Data shown:

■ ■ ■ ■ ■ ■ ■

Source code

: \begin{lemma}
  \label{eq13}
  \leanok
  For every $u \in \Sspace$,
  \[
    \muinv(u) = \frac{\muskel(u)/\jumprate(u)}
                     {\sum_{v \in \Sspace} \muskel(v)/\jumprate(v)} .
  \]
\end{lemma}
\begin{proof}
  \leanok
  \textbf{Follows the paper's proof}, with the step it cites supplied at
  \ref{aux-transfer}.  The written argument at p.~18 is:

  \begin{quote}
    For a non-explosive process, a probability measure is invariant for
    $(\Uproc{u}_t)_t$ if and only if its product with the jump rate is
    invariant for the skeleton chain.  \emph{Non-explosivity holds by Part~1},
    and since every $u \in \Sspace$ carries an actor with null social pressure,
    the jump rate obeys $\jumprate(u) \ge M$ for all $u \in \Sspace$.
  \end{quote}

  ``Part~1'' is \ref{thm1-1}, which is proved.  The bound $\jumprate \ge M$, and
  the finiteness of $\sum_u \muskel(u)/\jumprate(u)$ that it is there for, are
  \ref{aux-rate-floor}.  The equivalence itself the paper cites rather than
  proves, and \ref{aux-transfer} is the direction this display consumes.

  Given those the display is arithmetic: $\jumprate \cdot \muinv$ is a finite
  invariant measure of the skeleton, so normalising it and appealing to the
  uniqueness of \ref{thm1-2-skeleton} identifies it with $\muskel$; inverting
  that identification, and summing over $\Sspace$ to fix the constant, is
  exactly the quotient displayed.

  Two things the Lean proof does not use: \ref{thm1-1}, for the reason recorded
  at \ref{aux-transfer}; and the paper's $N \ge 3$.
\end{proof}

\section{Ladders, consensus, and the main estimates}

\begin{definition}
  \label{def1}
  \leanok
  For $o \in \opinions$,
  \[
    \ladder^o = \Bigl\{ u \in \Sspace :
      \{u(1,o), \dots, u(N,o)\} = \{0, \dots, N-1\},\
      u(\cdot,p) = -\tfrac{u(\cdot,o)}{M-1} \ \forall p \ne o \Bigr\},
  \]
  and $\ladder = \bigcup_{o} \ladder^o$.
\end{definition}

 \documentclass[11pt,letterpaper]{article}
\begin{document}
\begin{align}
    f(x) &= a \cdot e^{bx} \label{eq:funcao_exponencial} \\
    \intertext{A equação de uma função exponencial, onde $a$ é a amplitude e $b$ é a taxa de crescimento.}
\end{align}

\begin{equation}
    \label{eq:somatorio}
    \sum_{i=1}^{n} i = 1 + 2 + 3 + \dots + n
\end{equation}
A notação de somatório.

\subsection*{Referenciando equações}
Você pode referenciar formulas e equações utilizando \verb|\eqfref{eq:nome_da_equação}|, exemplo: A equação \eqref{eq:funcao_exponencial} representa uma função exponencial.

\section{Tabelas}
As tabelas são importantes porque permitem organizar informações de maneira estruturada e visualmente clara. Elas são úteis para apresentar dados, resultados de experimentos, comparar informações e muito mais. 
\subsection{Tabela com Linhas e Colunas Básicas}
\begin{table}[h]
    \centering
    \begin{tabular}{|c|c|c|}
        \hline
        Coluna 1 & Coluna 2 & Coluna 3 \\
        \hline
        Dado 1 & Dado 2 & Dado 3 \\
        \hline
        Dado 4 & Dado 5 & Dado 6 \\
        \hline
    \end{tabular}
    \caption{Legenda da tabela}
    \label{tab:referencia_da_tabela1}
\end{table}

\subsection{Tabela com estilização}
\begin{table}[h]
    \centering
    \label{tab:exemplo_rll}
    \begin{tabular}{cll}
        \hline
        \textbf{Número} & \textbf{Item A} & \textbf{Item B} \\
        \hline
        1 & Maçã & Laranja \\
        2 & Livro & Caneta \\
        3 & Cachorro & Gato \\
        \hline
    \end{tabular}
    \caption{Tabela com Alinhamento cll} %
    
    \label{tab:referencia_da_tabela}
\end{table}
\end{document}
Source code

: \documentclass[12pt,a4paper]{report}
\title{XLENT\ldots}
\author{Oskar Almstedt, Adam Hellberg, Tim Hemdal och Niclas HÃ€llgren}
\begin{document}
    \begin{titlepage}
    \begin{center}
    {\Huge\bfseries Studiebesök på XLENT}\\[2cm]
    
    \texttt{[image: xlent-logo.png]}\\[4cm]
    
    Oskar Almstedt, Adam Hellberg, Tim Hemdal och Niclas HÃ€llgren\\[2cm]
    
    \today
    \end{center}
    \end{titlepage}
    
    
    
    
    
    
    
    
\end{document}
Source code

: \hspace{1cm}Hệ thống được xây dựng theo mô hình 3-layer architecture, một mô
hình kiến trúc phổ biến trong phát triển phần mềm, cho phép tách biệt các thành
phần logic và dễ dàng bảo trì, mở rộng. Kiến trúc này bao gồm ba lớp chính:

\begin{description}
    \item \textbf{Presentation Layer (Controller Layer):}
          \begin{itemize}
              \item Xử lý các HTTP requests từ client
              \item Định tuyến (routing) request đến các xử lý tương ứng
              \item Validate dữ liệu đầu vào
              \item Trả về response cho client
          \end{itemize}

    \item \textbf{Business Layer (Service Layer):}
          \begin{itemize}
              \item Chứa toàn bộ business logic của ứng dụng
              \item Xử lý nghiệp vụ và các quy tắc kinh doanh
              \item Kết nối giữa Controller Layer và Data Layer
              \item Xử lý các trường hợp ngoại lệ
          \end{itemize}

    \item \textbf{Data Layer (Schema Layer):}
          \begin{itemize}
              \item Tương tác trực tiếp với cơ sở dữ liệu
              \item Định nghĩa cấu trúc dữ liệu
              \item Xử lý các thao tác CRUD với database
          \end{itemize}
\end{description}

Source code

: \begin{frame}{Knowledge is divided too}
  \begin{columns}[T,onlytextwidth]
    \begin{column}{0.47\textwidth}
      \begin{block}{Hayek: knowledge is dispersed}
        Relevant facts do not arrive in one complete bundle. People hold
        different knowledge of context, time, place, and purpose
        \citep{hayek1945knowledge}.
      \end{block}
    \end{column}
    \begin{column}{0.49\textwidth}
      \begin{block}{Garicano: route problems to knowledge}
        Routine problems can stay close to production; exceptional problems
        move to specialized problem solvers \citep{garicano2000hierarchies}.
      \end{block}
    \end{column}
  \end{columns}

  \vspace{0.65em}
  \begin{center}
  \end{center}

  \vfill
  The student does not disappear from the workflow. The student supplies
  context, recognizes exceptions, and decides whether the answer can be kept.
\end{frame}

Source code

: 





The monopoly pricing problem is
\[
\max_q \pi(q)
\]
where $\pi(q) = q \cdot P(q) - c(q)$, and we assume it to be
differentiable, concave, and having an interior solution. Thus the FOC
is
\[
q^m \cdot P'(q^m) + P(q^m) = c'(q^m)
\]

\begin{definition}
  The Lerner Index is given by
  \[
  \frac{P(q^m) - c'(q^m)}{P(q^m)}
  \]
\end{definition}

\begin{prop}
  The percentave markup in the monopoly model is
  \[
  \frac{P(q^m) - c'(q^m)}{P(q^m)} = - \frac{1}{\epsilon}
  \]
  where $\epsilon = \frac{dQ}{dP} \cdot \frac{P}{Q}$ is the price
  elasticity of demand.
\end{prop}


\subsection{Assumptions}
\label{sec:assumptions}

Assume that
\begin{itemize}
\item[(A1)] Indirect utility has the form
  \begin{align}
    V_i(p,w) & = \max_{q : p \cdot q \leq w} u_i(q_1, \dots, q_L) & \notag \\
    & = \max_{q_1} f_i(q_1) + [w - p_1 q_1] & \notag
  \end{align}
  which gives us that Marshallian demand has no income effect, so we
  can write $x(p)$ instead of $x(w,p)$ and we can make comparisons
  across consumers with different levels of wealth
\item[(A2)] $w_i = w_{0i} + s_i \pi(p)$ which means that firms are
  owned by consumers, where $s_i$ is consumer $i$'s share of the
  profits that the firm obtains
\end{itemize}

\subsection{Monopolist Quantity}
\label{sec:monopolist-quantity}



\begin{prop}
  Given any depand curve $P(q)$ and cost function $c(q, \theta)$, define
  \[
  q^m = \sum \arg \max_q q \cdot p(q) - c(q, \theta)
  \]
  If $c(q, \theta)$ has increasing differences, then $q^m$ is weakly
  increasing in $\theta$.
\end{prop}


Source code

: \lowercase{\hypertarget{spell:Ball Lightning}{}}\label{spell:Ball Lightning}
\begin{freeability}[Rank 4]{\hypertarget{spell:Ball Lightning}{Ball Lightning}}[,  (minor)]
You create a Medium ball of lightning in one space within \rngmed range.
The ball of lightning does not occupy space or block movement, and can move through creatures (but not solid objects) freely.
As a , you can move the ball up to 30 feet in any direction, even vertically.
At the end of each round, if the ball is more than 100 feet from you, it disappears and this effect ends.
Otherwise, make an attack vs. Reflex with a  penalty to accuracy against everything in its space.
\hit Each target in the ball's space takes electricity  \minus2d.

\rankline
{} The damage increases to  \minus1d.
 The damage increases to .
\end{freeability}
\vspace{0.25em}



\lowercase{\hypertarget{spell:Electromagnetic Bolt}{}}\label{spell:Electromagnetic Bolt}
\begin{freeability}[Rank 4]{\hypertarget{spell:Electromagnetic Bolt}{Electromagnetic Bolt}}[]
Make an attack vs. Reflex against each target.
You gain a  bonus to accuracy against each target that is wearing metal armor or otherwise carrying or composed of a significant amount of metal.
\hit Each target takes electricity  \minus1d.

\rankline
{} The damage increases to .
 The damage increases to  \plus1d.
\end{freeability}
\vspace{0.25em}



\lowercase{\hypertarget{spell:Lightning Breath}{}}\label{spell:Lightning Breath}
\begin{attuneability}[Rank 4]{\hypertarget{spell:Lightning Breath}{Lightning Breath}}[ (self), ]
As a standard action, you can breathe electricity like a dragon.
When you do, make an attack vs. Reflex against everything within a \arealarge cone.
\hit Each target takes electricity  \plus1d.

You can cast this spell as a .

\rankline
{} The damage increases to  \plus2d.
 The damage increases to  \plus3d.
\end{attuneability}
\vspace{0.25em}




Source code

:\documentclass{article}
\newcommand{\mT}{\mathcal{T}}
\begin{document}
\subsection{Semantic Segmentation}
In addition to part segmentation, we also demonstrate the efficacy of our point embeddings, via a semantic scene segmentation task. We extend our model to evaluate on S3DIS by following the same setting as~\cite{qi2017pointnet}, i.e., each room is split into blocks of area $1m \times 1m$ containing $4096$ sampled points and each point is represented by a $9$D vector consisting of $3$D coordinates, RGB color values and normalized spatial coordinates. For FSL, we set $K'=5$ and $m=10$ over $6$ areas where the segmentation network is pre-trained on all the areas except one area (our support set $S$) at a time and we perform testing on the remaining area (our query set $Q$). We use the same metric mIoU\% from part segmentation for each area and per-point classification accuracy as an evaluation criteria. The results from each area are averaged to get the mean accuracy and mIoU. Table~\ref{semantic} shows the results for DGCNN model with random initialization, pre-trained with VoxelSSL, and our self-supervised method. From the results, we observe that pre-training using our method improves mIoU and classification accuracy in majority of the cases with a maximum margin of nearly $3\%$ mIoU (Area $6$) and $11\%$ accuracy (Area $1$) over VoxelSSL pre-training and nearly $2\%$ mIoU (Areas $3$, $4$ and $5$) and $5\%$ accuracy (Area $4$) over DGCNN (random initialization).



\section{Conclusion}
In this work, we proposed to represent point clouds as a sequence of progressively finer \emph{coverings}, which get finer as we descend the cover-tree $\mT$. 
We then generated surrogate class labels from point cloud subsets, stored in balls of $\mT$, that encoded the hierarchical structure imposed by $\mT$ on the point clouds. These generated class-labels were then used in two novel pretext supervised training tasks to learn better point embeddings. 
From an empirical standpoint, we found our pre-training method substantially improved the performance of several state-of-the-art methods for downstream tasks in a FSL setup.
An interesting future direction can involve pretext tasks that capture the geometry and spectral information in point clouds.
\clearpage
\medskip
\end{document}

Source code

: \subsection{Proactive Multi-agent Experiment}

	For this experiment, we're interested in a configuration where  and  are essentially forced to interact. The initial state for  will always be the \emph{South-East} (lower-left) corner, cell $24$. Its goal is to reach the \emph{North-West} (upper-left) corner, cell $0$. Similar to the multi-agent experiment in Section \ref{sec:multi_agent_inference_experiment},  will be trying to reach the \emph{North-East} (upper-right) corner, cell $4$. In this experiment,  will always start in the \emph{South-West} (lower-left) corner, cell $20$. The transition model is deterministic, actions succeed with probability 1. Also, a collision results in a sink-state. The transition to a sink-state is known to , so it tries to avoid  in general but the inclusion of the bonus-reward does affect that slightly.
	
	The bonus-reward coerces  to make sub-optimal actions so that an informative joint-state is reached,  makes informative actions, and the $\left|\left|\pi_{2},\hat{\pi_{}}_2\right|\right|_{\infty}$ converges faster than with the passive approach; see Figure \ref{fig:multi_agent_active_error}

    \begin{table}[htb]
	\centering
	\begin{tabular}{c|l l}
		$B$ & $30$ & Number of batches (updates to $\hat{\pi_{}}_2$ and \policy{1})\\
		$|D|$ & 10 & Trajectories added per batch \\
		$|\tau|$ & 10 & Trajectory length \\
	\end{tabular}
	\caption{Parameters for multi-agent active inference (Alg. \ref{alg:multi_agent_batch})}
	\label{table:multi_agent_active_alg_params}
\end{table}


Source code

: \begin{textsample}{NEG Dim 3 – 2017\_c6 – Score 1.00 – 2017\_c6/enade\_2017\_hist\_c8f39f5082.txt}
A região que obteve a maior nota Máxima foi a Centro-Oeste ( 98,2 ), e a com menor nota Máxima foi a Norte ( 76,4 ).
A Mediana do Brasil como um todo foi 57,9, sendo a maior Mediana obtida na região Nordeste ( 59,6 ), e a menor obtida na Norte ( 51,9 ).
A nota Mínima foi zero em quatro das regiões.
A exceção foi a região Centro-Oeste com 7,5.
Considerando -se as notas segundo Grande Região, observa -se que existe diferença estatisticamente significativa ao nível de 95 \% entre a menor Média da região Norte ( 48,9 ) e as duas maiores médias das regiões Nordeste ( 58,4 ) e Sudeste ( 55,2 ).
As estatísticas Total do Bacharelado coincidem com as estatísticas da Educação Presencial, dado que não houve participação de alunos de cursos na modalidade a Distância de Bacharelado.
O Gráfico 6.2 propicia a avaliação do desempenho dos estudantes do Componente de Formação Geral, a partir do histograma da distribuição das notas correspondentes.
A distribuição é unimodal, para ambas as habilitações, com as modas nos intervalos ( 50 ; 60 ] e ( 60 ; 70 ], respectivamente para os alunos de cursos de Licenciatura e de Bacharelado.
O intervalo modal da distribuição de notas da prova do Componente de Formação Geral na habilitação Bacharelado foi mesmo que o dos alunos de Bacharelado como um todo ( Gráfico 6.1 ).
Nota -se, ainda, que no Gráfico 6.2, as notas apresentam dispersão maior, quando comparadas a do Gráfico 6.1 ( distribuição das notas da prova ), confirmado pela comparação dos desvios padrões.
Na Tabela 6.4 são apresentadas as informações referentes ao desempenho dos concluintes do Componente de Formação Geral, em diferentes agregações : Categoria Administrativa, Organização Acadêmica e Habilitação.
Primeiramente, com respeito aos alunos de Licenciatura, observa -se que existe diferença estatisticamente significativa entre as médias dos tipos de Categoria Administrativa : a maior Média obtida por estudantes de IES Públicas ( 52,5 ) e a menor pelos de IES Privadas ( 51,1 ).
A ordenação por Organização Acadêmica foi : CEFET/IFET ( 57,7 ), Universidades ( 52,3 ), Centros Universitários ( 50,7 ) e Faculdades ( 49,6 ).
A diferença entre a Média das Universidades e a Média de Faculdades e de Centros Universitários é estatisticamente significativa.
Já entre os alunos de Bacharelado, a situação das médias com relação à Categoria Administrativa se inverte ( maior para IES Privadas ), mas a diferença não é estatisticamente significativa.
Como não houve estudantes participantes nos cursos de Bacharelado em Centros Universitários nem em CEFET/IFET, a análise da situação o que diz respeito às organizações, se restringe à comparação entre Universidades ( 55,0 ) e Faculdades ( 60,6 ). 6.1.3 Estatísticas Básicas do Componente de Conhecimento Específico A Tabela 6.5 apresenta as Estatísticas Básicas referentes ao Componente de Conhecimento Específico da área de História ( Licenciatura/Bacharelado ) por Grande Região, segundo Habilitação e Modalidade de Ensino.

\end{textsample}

■ ■ ■ ■ ■ ■ ■

Problem requirements:
Print exactly, and only, the lines beginning at the top of the listing and ending at the line with "and since every".

Exercise response:
Source code

: \begin{lemma}
  \label{eq13}
  \leanok
  For every $u \in \Sspace$,
  \[
    \muinv(u) = \frac{\muskel(u)/\jumprate(u)}
                     {\sum_{v \in \Sspace} \muskel(v)/\jumprate(v)} .
  \]
\end{lemma}
\begin{proof}
  \leanok
  \textbf{Follows the paper's proof}, with the step it cites supplied at
  \ref{aux-transfer}.  The written argument at p.~18 is:

  \begin{quote}
    For a non-explosive process, a probability measure is invariant for
    $(\Uproc{u}_t)_t$ if and only if its product with the jump rate is
    invariant for the skeleton chain.  \emph{Non-explosivity holds by Part~1},
    and since every $u \in \Sspace$ carries an actor with null social pressure,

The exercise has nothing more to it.